During a winter field mission in February 2025, an international team of researchers was confronted with above-freezing temperatures, persistent rainfall, and widespread melting across the Svalbard archipelago. An anomaly that has become routine in an Arctic where winter, once reliably harsh, is giving way to an unstable and worrying climate regime.
At 78° north latitude, in the heart of February, scientists waded through meltwater at the foot of a glacier. The scene could be mistaken for a fever dream. Yet it was all too real. “Standing in pools of water at the snout of the glacier, or on bare, green tundra, was shocking and surreal,” said James Bradley, Reader in Environmental Science at Queen Mary University of London, in a press release published by the university. His team, there to study freshly fallen snow, was able to collect it only once in two weeks of fieldwork. In a commentary published on July 21 in Nature Communications, the scientists reported striking observations.

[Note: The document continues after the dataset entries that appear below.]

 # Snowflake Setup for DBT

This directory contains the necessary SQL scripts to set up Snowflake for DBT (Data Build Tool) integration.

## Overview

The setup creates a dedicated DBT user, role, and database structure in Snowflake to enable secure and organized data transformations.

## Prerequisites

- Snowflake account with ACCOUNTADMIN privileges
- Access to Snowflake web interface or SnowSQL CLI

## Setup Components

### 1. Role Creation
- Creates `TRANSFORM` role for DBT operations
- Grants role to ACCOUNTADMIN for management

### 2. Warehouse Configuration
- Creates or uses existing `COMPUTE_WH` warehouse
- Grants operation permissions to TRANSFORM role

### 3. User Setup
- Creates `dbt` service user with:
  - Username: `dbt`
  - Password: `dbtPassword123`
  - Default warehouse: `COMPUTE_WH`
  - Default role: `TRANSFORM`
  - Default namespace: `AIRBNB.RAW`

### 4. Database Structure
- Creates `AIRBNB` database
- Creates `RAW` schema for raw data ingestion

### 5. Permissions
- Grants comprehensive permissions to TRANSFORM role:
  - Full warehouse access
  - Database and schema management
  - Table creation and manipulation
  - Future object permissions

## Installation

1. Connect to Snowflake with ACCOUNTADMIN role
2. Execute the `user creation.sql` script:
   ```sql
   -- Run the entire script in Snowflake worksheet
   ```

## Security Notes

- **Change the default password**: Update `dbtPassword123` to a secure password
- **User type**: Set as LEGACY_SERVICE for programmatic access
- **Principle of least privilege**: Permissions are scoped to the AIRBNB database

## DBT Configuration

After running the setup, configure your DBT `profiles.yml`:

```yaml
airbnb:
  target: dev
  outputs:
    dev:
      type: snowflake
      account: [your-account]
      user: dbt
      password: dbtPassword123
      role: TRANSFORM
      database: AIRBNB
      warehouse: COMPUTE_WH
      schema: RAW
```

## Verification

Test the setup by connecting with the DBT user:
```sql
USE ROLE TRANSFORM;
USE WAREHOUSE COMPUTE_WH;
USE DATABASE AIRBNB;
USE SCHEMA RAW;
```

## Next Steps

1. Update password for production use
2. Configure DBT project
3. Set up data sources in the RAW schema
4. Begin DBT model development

Svalbard, a Norwegian archipelago located a thousand kilometers from the North Pole, is warming at a rate six to seven times higher than the global average. In winter, this amplification is even more pronounced. In February 2025, temperatures in Ny-Ålesund, one of the northernmost inhabited places on Earth, averaged -3.3 °C, compared to a historical average of -15 °C (1961–2001). Fourteen days of the month recorded temperatures above 0 °C, a critical threshold which, once crossed, fundamentally alters Arctic ecosystems.
Sampling with a spoon
The researchers describe a landscape turned into a “melting ice rink“. The soil, normally frozen solid, had thawed enough to be sampled with a spoon. Vegetation, awakened by the unusual warmth, was emerging through the melting snow. “[…] we witnessed premature plant emergence and thawing of surface soils,” they observed, underscoring the disruption of seasonal timing.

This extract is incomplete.